To read a shorter version of this review, click here.

Read: January 2006 (and again in January 2010)

Sputnik Sweetheart in one Tweet-sized chunk:
Sputnik Sweetheart is a novel of almosts, where liminal spaces overlap and longing can never quite be divorced from true love.

“In the spring of her twenty-second year, Sumire fell in love for the first time in her life. An intense love, a veritable tornado sweeping across the plains – flattening everything in its path, tossing things up in the air, ripping them to shreds, crushing them to bits…In short, a love of truly monumental proportions. The person she fell in love with happened to be 17 years older than Sumire. And was married. And, I should add, was a women. This was where it all began, and where it all ended. Almost.

Sputnik Sweetheart is a novel of almosts, where liminal spaces overlap and longing can never quite be divorced from true love. It is beautifully evocative yet difficult to define, a tale of unrequited love, unrealised ambition, and yearning, always yearning, for more. Perhaps because it is about anticipation of, and longing for, love rather than love itself, it is also one of the most romantic books I have ever read.

The plot revolves around a love triangle between three people who, like Othello, love not wisely but too well. Their fatal flaws are not violent jealousy though, but a sort of insidious loneliness destined to prevent them ever really finding what they most crave. There is K., your typical easy-going and pensive Murakami narrator; Sumire, a bohemian and obsessive writer who dresses in an oversized coat and heavy boots, dreams of emulating Jack Kerouac, and whom K. is helplessly in love with; and Miu, the women Sumire has fallen for. Miu is a successful wine importer, independent, stylish, and confident – everything Sumire wants to be. She is drawn to Miu like a little Sputnik orbiting a vast planet.

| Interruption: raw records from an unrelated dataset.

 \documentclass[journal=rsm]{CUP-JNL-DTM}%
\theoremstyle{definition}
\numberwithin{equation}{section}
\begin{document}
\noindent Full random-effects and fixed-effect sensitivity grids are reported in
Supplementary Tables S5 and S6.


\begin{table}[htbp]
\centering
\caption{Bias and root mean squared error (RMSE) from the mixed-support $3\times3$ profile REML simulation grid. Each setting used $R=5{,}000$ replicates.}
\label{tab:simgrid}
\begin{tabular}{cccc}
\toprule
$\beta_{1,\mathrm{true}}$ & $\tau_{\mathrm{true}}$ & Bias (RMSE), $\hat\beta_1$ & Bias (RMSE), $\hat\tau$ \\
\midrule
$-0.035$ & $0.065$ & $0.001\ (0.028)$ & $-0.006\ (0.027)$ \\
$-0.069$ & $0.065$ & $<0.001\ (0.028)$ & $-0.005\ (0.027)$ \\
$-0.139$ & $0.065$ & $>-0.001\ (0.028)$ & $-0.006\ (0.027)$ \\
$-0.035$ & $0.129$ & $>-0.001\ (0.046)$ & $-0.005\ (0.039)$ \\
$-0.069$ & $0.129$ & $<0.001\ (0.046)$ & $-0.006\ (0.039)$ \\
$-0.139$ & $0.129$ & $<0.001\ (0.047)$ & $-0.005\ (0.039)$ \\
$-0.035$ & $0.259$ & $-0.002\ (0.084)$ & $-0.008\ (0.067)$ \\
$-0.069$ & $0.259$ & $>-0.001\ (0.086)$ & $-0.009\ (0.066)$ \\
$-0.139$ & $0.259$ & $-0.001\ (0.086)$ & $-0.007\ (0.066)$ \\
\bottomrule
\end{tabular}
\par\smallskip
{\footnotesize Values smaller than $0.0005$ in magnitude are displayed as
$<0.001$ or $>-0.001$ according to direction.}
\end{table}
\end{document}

If ever love has transformed a person it does Sumire. She becomes Miu’s assistant, exchanging a life of compulsive all night writing and chain smoking for a regular nine-to-five job. She buys nice clothes and changes her hairstyle, begins to appreciate wine and learn Italian, and soon moves into a bigger apartment. She spends hours on the phone with K., discussing the big questions in life: love, sexual desire, existentialism, the process of writing, whether she should confess her feelings to Miu.

Miu and Sumire set off on a business trip to Europe, leaving K. behind to console himself in a series of meaningless affairs. But when a distraught Miu calls K. out of the blue from a small Greek island to say that Sumire has disappeared without a trace, he drops everything and travels halfway around the world to help find her.

What started out as a love story morphs into a sort of otherworldly detective novel. K. finds a document on a floppy disc hidden in Sumire’s luggage and it holds a clue. But can it be that the key to Sumire’s fate lies in the strange events which afflicted Miu on a Ferris wheel almost 14 years before, turning her prematurely and completely white?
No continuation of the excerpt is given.